With these changes we now have an LL1 grammar.
Expression ::= Term Expression_prime
Expression_prime ::= Operator Term Expression_prime
Expression_prime ::= ''
Term ::= ( Expression )
Term ::= number
Term ::= id
Operator ::= ^
Operator ::= +
Operator ::= -
Operator ::= /
Operator ::= *
number + number * ( number - number / number ) + number ^ id - ( id + number )
number + number + ( id * ( id - id ) )
All we need for a comparison grammar is to add the comparison operators, because they follow the same structure as any binary operator!
The Expressions now include comparisons with any term, including expressions! However there might be semantic errors due to different type comparisons.
This would require semantic parsing, so we just skip it.
Expression ::= Term Expression_prime
Expression_prime ::= Operator Term Expression_prime
Expression_prime ::= Comp_Operator Term Expression_prime
Expression_prime ::= ''
Term ::= ( Expression )
Term ::= number
Term ::= id
Term ::= false
Term ::= true
Comp_Operator ::= &&
Comp_Operator ::= ||
Comp_Operator ::= ==
Comp_Operator ::= !=
Comp_Operator ::= >
Comp_Operator ::= >=
Comp_Operator ::= <
Comp_Operator ::= <=
Operator ::= ^
Operator ::= +
Operator ::= -
Operator ::= /
Operator ::= *
( true ) != ( false )
( true ) == ( id )
( number ) >= ( id )
( number ) <= ( id )
( number ) < ( id )
( number ) > ( number )
( true && true ) == ( true )
true && true
number + number * ( number - number / number ) + number ^ id - ( id + number )
Main ::= public static void main ( ) Scope
Scope ::= { Statement }
Statement ::= Statement || ;
Basically every scope is whatever statements are between our scope delimiters "{ }" and a statement can be as simple as just ";".
We develop Statement
to Statements
so we can eliminate left recursion but now we have a non terminal that can end in two different non terminals!
Statements ::= Statement Statements
Statements ::= Statement
Statement ::= ;
Our grammar is ambiguous because of Statements
which can produce multiple trees.
We simply add an intermediate state Statements_prime
which can be nulled.
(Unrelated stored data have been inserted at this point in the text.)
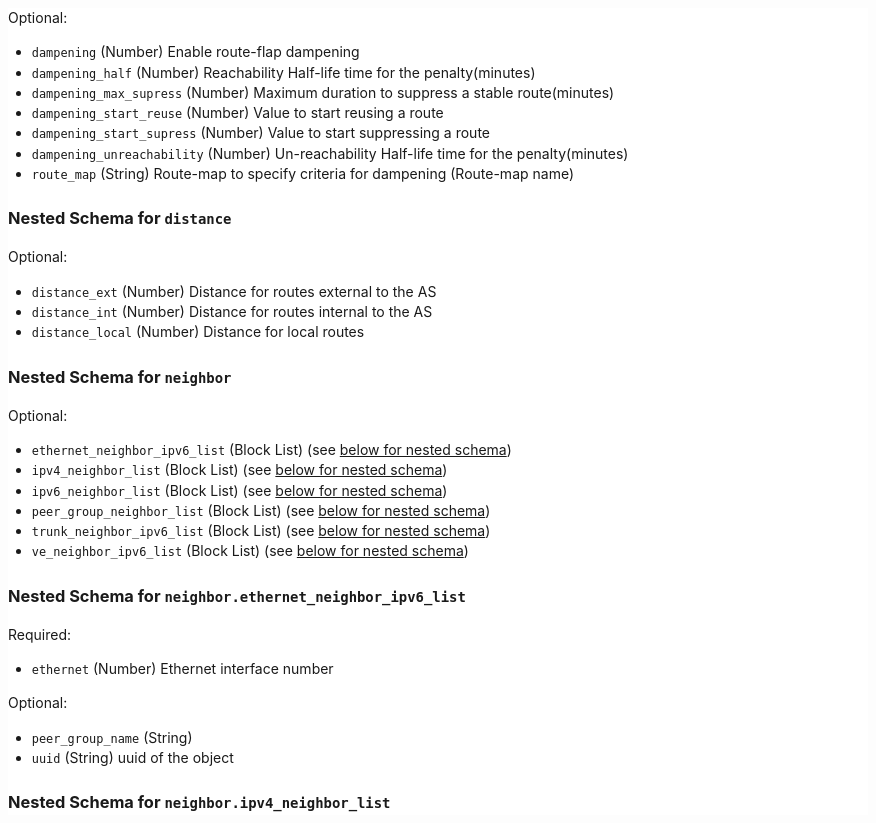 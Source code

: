 Optional:

- `dampening` (Number) Enable route-flap dampening
- `dampening_half` (Number) Reachability Half-life time for the penalty(minutes)
- `dampening_max_supress` (Number) Maximum duration to suppress a stable route(minutes)
- `dampening_start_reuse` (Number) Value to start reusing a route
- `dampening_start_supress` (Number) Value to start suppressing a route
- `dampening_unreachability` (Number) Un-reachability Half-life time for the penalty(minutes)
- `route_map` (String) Route-map to specify criteria for dampening (Route-map name)


<a id="nestedblock--distance"></a>
### Nested Schema for `distance`

Optional:

- `distance_ext` (Number) Distance for routes external to the AS
- `distance_int` (Number) Distance for routes internal to the AS
- `distance_local` (Number) Distance for local routes


<a id="nestedblock--neighbor"></a>
### Nested Schema for `neighbor`

Optional:

- `ethernet_neighbor_ipv6_list` (Block List) (see [below for nested schema](#nestedblock--neighbor--ethernet_neighbor_ipv6_list))
- `ipv4_neighbor_list` (Block List) (see [below for nested schema](#nestedblock--neighbor--ipv4_neighbor_list))
- `ipv6_neighbor_list` (Block List) (see [below for nested schema](#nestedblock--neighbor--ipv6_neighbor_list))
- `peer_group_neighbor_list` (Block List) (see [below for nested schema](#nestedblock--neighbor--peer_group_neighbor_list))
- `trunk_neighbor_ipv6_list` (Block List) (see [below for nested schema](#nestedblock--neighbor--trunk_neighbor_ipv6_list))
- `ve_neighbor_ipv6_list` (Block List) (see [below for nested schema](#nestedblock--neighbor--ve_neighbor_ipv6_list))

<a id="nestedblock--neighbor--ethernet_neighbor_ipv6_list"></a>
### Nested Schema for `neighbor.ethernet_neighbor_ipv6_list`

Required:

- `ethernet` (Number) Ethernet interface number

Optional:

- `peer_group_name` (String)
- `uuid` (String) uuid of the object


<a id="nestedblock--neighbor--ipv4_neighbor_list"></a>
### Nested Schema for `neighbor.ipv4_neighbor_list`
This removes ambiguity completely.
However, we still need to come back from other scopes, so Statements_prime
can also call the Scope_prime
, which allows us to have several statements before another scope.
Main ::= public static void main ( ) Main_scope
Main_scope ::= { Scope }
Scope ::= Scope_prime
Scope ::= Statements
Scope_prime ::= { Statements }
Statements ::= Statement Statements_prime
Statements_prime ::= Statements
Statements_prime ::= Scope_prime
Statements_prime ::= ''
Statement ::= ;
public static void main ( ) { ; } public static void main ( ) { { ; { ; } } } public static void main ( ) { ; { ; { ; } } }
Statement ::= ;
Statement ::= Expression ;
Statement ::= Num_Assignment ;
Statement ::= String_Assignment ;
Num_Type ::= int
Num_Type ::= double
Num_Type ::= float
Num_Assignment ::= Num_Type id = Expression
String_Assignment ::= string id = String_like
String_like ::= quot Valid_Chars quot
Valid_Chars ::= Char Valid_Chars_prime
Valid_Chars_prime ::= Valid_Chars
Valid_Chars_prime ::= ''
Char ::= char
I subdivide assignments into num like and string like assignments to avoid any ambiguity and recursion directly.
public static void main ( ) { ; { ; { string id = quot char quot ; } } } public static void main ( ) { string id = quot char quot ; } public static void main ( ) { int id = number * number ; }
Now that we have gruesomely defined every gramamr and made sure they are all LL(1) we can join all of them together. Yes, all of them.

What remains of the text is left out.